[[ Raw data open ]]

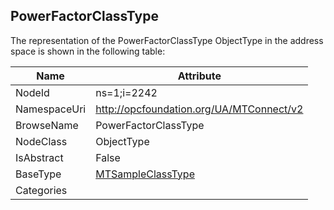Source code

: <!-- objecttype -->
## PowerFactorClassType
  
<!-- end of text -->
The representation of the PowerFactorClassType ObjectType in the address space is shown in the following table:  

|Name|Attribute|
|---|---|
|NodeId|ns=1;i=2242|
|NamespaceUri|http://opcfoundation.org/UA/MTConnect/v2|
|BrowseName|PowerFactorClassType|
|NodeClass|ObjectType|
|IsAbstract|False|
|BaseType|[MTSampleClassType](../../ObjectTypes/MTSampleClassType/readme.md)|
|Categories||

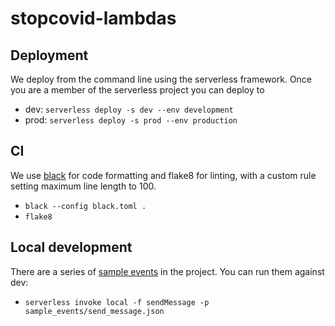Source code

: # stopcovid-lambdas


## Deployment
We deploy from the command line using the serverless framework. Once you are a member of the serverless project you can deploy to  

- dev: `serverless deploy -s dev --env development`
- prod: `serverless deploy -s prod --env production`

## CI
We use [black](https://black.readthedocs.io/en/stable/) for code formatting and flake8 for linting, with a custom rule setting maximum line length to 100.
- `black --config black.toml .`
- `flake8`



## Local development
There are a series of [sample events](sample_events/) in the project. You can run them against dev:
- `serverless invoke local -f sendMessage -p sample_events/send_message.json`
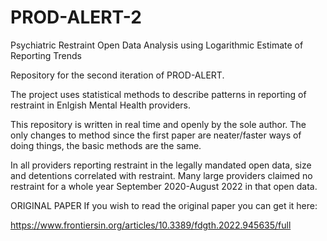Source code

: # PROD-ALERT-2
Psychiatric Restraint Open Data Analysis using Logarithmic Estimate of Reporting Trends

Repository for the second iteration of PROD-ALERT.

The project uses statistical methods to describe patterns in reporting of restraint in Enlgish Mental Health providers.

This repository is written in real time and openly by the sole author.
The only changes to method since the first paper are neater/faster ways of doing things, the basic methods are the same.

In all providers reporting restraint in the legally mandated open data, size and detentions correlated with restraint.
Many large providers claimed no restraint for a whole year September 2020-August 2022 in that open data.

ORIGINAL PAPER
If you wish to read the original paper you can get it here:

  https://www.frontiersin.org/articles/10.3389/fdgth.2022.945635/full
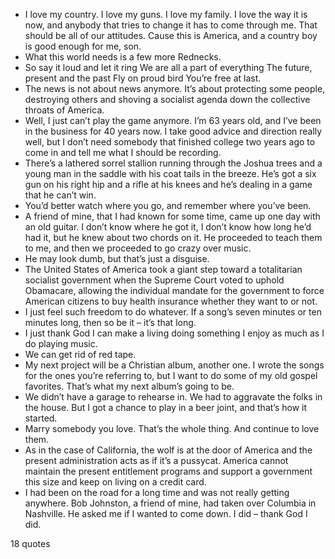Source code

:  - I love my country. I love my guns. I love my family. I love the way it is now, and anybody that tries to change it has to come through me. That should be all of our attitudes. Cause this is America, and a country boy is good enough for me, son.
 - What this world needs is a few more Rednecks.
 - So say it loud and let it ring We are all a part of everything The future, present and the past Fly on proud bird You’re free at last.
 - The news is not about news anymore. It’s about protecting some people, destroying others and shoving a socialist agenda down the collective throats of America.
 - Well, I just can’t play the game anymore. I’m 63 years old, and I’ve been in the business for 40 years now. I take good advice and direction really well, but I don’t need somebody that finished college two years ago to come in and tell me what I should be recording.
 - There’s a lathered sorrel stallion running through the Joshua trees and a young man in the saddle with his coat tails in the breeze. He’s got a six gun on his right hip and a rifle at his knees and he’s dealing in a game that he can’t win.
 - You’d better watch where you go, and remember where you’ve been.
 - A friend of mine, that I had known for some time, came up one day with an old guitar. I don’t know where he got it, I don’t know how long he’d had it, but he knew about two chords on it. He proceeded to teach them to me, and then we proceeded to go crazy over music.
 - He may look dumb, but that’s just a disguise.
 - The United States of America took a giant step toward a totalitarian socialist government when the Supreme Court voted to uphold Obamacare, allowing the individual mandate for the government to force American citizens to buy health insurance whether they want to or not.
 - I just feel such freedom to do whatever. If a song’s seven minutes or ten minutes long, then so be it – it’s that long.
 - I just thank God I can make a living doing something I enjoy as much as I do playing music.
 - We can get rid of red tape.
 - My next project will be a Christian album, another one. I wrote the songs for the ones you’re referring to, but I want to do some of my old gospel favorites. That’s what my next album’s going to be.
 - We didn’t have a garage to rehearse in. We had to aggravate the folks in the house. But I got a chance to play in a beer joint, and that’s how it started.
 - Marry somebody you love. That’s the whole thing. And continue to love them.
 - As in the case of California, the wolf is at the door of America and the present administration acts as if it’s a pussycat. America cannot maintain the present entitlement programs and support a government this size and keep on living on a credit card.
 - I had been on the road for a long time and was not really getting anywhere. Bob Johnston, a friend of mine, had taken over Columbia in Nashville. He asked me if I wanted to come down. I did – thank God I did.

18 quotes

[[ Raw data closed ]]

* Work to complete: Every line above should be returned word for word, with the pictures left behind.

* Result of this exercise:
Source code

: <!-- objecttype -->
## PowerFactorClassType
  
<!-- end of text -->
The representation of the PowerFactorClassType ObjectType in the address space is shown in the following table:  

|Name|Attribute|
|---|---|
|NodeId|ns=1;i=2242|
|NamespaceUri|http://opcfoundation.org/UA/MTConnect/v2|
|BrowseName|PowerFactorClassType|
|NodeClass|ObjectType|
|IsAbstract|False|
|BaseType|[MTSampleClassType](../../ObjectTypes/MTSampleClassType/readme.md)|
|Categories||

Source code

: # stopcovid-lambdas


## Deployment
We deploy from the command line using the serverless framework. Once you are a member of the serverless project you can deploy to  

- dev: `serverless deploy -s dev --env development`
- prod: `serverless deploy -s prod --env production`

## CI
We use [black](https://black.readthedocs.io/en/stable/) for code formatting and flake8 for linting, with a custom rule setting maximum line length to 100.
- `black --config black.toml .`
- `flake8`



## Local development
There are a series of [sample events](sample_events/) in the project. You can run them against dev:
- `serverless invoke local -f sendMessage -p sample_events/send_message.json`
Source code

: # PROD-ALERT-2
Psychiatric Restraint Open Data Analysis using Logarithmic Estimate of Reporting Trends

Repository for the second iteration of PROD-ALERT.

The project uses statistical methods to describe patterns in reporting of restraint in Enlgish Mental Health providers.

This repository is written in real time and openly by the sole author.
The only changes to method since the first paper are neater/faster ways of doing things, the basic methods are the same.

In all providers reporting restraint in the legally mandated open data, size and detentions correlated with restraint.
Many large providers claimed no restraint for a whole year September 2020-August 2022 in that open data.

ORIGINAL PAPER
If you wish to read the original paper you can get it here:

  https://www.frontiersin.org/articles/10.3389/fdgth.2022.945635/full
Source code

:  - I love my country. I love my guns. I love my family. I love the way it is now, and anybody that tries to change it has to come through me. That should be all of our attitudes. Cause this is America, and a country boy is good enough for me, son.
 - What this world needs is a few more Rednecks.
 - So say it loud and let it ring We are all a part of everything The future, present and the past Fly on proud bird You’re free at last.
 - The news is not about news anymore. It’s about protecting some people, destroying others and shoving a socialist agenda down the collective throats of America.
 - Well, I just can’t play the game anymore. I’m 63 years old, and I’ve been in the business for 40 years now. I take good advice and direction really well, but I don’t need somebody that finished college two years ago to come in and tell me what I should be recording.
 - There’s a lathered sorrel stallion running through the Joshua trees and a young man in the saddle with his coat tails in the breeze. He’s got a six gun on his right hip and a rifle at his knees and he’s dealing in a game that he can’t win.
 - You’d better watch where you go, and remember where you’ve been.
 - A friend of mine, that I had known for some time, came up one day with an old guitar. I don’t know where he got it, I don’t know how long he’d had it, but he knew about two chords on it. He proceeded to teach them to me, and then we proceeded to go crazy over music.
 - He may look dumb, but that’s just a disguise.
 - The United States of America took a giant step toward a totalitarian socialist government when the Supreme Court voted to uphold Obamacare, allowing the individual mandate for the government to force American citizens to buy health insurance whether they want to or not.
 - I just feel such freedom to do whatever. If a song’s seven minutes or ten minutes long, then so be it – it’s that long.
 - I just thank God I can make a living doing something I enjoy as much as I do playing music.
 - We can get rid of red tape.
 - My next project will be a Christian album, another one. I wrote the songs for the ones you’re referring to, but I want to do some of my old gospel favorites. That’s what my next album’s going to be.
 - We didn’t have a garage to rehearse in. We had to aggravate the folks in the house. But I got a chance to play in a beer joint, and that’s how it started.
 - Marry somebody you love. That’s the whole thing. And continue to love them.
 - As in the case of California, the wolf is at the door of America and the present administration acts as if it’s a pussycat. America cannot maintain the present entitlement programs and support a government this size and keep on living on a credit card.
 - I had been on the road for a long time and was not really getting anywhere. Bob Johnston, a friend of mine, had taken over Columbia in Nashville. He asked me if I wanted to come down. I did – thank God I did.

18 quotes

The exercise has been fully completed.